Агнес наблюдала за всем этим с огромной радостью, но ни разу не проронила ни слова; не потому, что знала, что излишней похвалой часто достигается противоположный эффект, а потому, что все это казалось ей совершенно естественным, а длительные нотации и проповеди тогда, опять же, были еще не в моде.

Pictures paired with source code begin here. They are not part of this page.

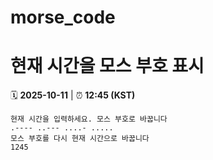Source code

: # morse_code
# 현재 시간을 모스 부호 표시
<!-- MORSE_TIME_START -->
🗓️ **2025-10-11** | ⏰ **12:45 (KST)**

```
현재 시간을 입력하세요. 모스 부호로 바꿉니다
.---- ..--- ....- .....
모스 부호를 다시 현재 시간으로 바꿉니다
1245
```
<!-- MORSE_TIME_END -->
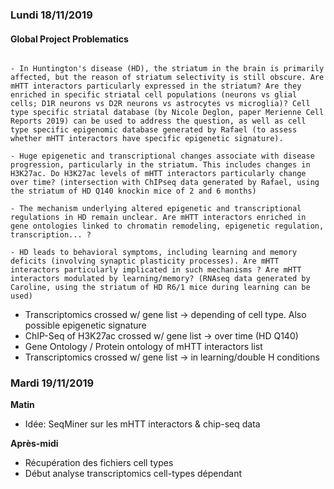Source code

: ### Lundi 18/11/2019

#### Global Project Problematics
```

- In Huntington's disease (HD), the striatum in the brain is primarily affected, but the reason of striatum selectivity is still obscure. Are mHTT interactors particularly expressed in the striatum? Are they enriched in specific striatal cell populations (neurons vs glial cells; D1R neurons vs D2R neurons vs astrocytes vs microglia)? Cell type specific striatal database (by Nicole Deglon, paper Merienne Cell Reports 2019) can be used to address the question, as well as cell type specific epigenomic database generated by Rafael (to assess whether mHTT interactors have specific epigenetic signature).

- Huge epigenetic and transcriptional changes associate with disease progression, particularly in the striatum. This includes changes in H3K27ac. Do H3K27ac levels of mHTT interactors particularly change over time? (intersection with ChIPseq data generated by Rafael, using the striatum of HD Q140 knockin mice of 2 and 6 months)

- The mechanism underlying altered epigenetic and transcriptional regulations in HD remain unclear. Are mHTT interactors enriched in gene ontologies linked to chromatin remodeling, epigenetic regulation, transcription... ?

- HD leads to behavioral symptoms, including learning and memory deficits (involving synaptic plasticity processes). Are mHTT interactors particularly implicated in such mechanisms ? Are mHTT interactors modulated by learning/memory? (RNAseq data generated by Caroline, using the striatum of HD R6/1 mice during learning can be used)

```
* Transcriptomics crossed w/ gene list -> depending of cell type. Also possible epigenetic signature  
* ChIP-Seq of H3K27ac crossed w/ gene list  -> over time (HD Q140)
* Gene Ontology / Protein ontology of mHTT interactors list  
* Transcriptomics crossed w/ gene list ->  in learning/double H conditions




### Mardi 19/11/2019
**Matin** 
* Idée: SeqMiner sur les mHTT interactors & chip-seq data

**Après-midi**
* Récupération des fichiers cell types
* Début analyse transcriptomics cell-types dépendant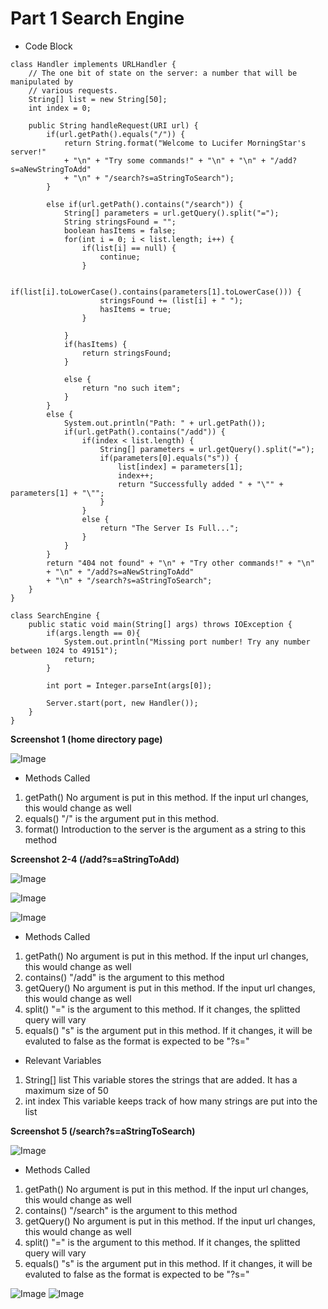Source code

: # Part 1 Search Engine
* Code Block

```
class Handler implements URLHandler {
    // The one bit of state on the server: a number that will be manipulated by
    // various requests.
    String[] list = new String[50];
    int index = 0;

    public String handleRequest(URI url) {
        if(url.getPath().equals("/")) {
            return String.format("Welcome to Lucifer MorningStar's server!" 
            + "\n" + "Try some commands!" + "\n" + "\n" + "/add?s=aNewStringToAdd"
            + "\n" + "/search?s=aStringToSearch");
        }

        else if(url.getPath().contains("/search")) {
            String[] parameters = url.getQuery().split("=");
            String stringsFound = "";
            boolean hasItems = false;
            for(int i = 0; i < list.length; i++) {
                if(list[i] == null) {
                    continue;
                }

                if(list[i].toLowerCase().contains(parameters[1].toLowerCase())) {
                    stringsFound += (list[i] + " ");
                    hasItems = true;
                }
                
            }
            if(hasItems) {
                return stringsFound;
            }

            else {
                return "no such item";
            }
        }
        else {
            System.out.println("Path: " + url.getPath());
            if(url.getPath().contains("/add")) {
                if(index < list.length) {
                    String[] parameters = url.getQuery().split("=");
                    if(parameters[0].equals("s")) {
                        list[index] = parameters[1];
                        index++;
                        return "Successfully added " + "\"" + parameters[1] + "\"";
                    }
                }
                else {
                    return "The Server Is Full...";
                }
            }
        }
        return "404 not found" + "\n" + "Try other commands!" + "\n" 
        + "\n" + "/add?s=aNewStringToAdd"
        + "\n" + "/search?s=aStringToSearch";
    }
}

class SearchEngine {
    public static void main(String[] args) throws IOException {
        if(args.length == 0){
            System.out.println("Missing port number! Try any number between 1024 to 49151");
            return;
        }

        int port = Integer.parseInt(args[0]);

        Server.start(port, new Handler());
    }
}

```
**Screenshot 1 (home directory page)**

![Image](homeLab3.png)

* Methods Called

1. getPath()
No argument is put in this method. If the input url changes, this would change as well
2. equals()
"/" is the argument put in this method.
3. format()
Introduction to the server is the argument as a string to this method

**Screenshot 2-4 (/add?s=aStringToAdd)**

![Image](add1Lab3.png)

![Image](add2Lab3.png)

![Image](add3Lab3.png)

* Methods Called

1. getPath()
No argument is put in this method. If the input url changes, this would change as well
2. contains()
"/add" is the argument to this method
3. getQuery()
No argument is put in this method. If the input url changes, this would change as well
4. split()
"=" is the argument to this method. If it changes, the splitted query will vary
5. equals()
"s" is the argument put in this method. If it changes, it will be evaluted to false as the format is
expected to be "?s="

* Relevant Variables

1. String[] list
This variable stores the strings that are added. It has a maximum size of 50
2. int index
This variable keeps track of how many strings are put into the list

**Screenshot 5 (/search?s=aStringToSearch)**

![Image](searchLab3.png)

* Methods Called

1. getPath()
No argument is put in this method. If the input url changes, this would change as well
2. contains()
"/search" is the argument to this method
3. getQuery()
No argument is put in this method. If the input url changes, this would change as well
4. split()
"=" is the argument to this method. If it changes, the splitted query will vary
5. equals()
"s" is the argument put in this method. If it changes, it will be evaluted to false as the format is
expected to be "?s="


![Image](noItemLab3.png)
![Image](invalidLab3.png)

Курт привык к дому, ощутил себя полноценным его хозяином, научился чувствовать его радости и горести, дом словно бы стал его вторым телом, и чем больше проходила его слабость, тем больше принимал он участия в жизни своих ребятишек, помогал им ловить диких уток, показал им лучшие места для ночевок, засад на дичь, что собиралась на водопой или в поле. Эта полная радостей жизнь, схожая с весной, когда каждое утро появляется нечто новое, будь то цветок или травы, приносила Курту все больше радости, она не имела ничего общего с необузданной и дикой жизнью, что он вел раньше, где не было ничего, кроме распрей и гнева, единственным содержанием которой был разбой. Чем больше радостей сулила эта новая жизнь, тем более пугающими представлялись ему воспоминания о ночи накануне Рождества; и хотя с течением времени такие воспоминания бледнеют, ему с каждым днем становился все яснее и понятнее тот урок, что был преподан ему в тот страшный час, воспоминание это было еще совершенно живо, и каждый раз волосы у него вставали дыбом, а спина холодела от ужаса. Он не часто погружался в размышления, но все ж таки думалось ему, что все это произошло не просто так, а имело для него особое и совершенно определенное значение, будто бы сам дьявол и его приспешники должны были его схватить и погубить, но что-то спасло его, вырвало из их лап, и при этом уже навсегда. Был ли то серебряный крестик, что он тем утром сорвал с шеи мельника да забыл проиграть, и так и носил при себе, а может, и ангел-хранитель в лице жены, — этого он не знал, да и как удалось ему добраться до ворот замка, не понимал; должно быть, его все-таки доставил туда ангел. Во всей округе больше всего дичи водилось именно неподалеку от колодца в Бахтеле, но вполне понятная робость не позволяла ему показать это место детям, потаенный ужас находил на него всякий раз, стоило ему лишь подумать о нем. Чувство у него было такое же, как у ребенка, что содрогается телом и душой, слушая страшные истории, забивается в самый темный угол и все же следует за непреодолимой силой, что тянет его к таким историям, и все не может наслушаться; так и Курта, несмотря на содрогание, тянуло к колодцу; ему любопытно было посмотреть, не осталось ли каких-нибудь следов ужасного ночного происшествия. Кроме того, тянуло Курта к этому месту еще и удивительное свойство человека испытывать странное наслаждение от всего загадочного, непонятного и жуткого.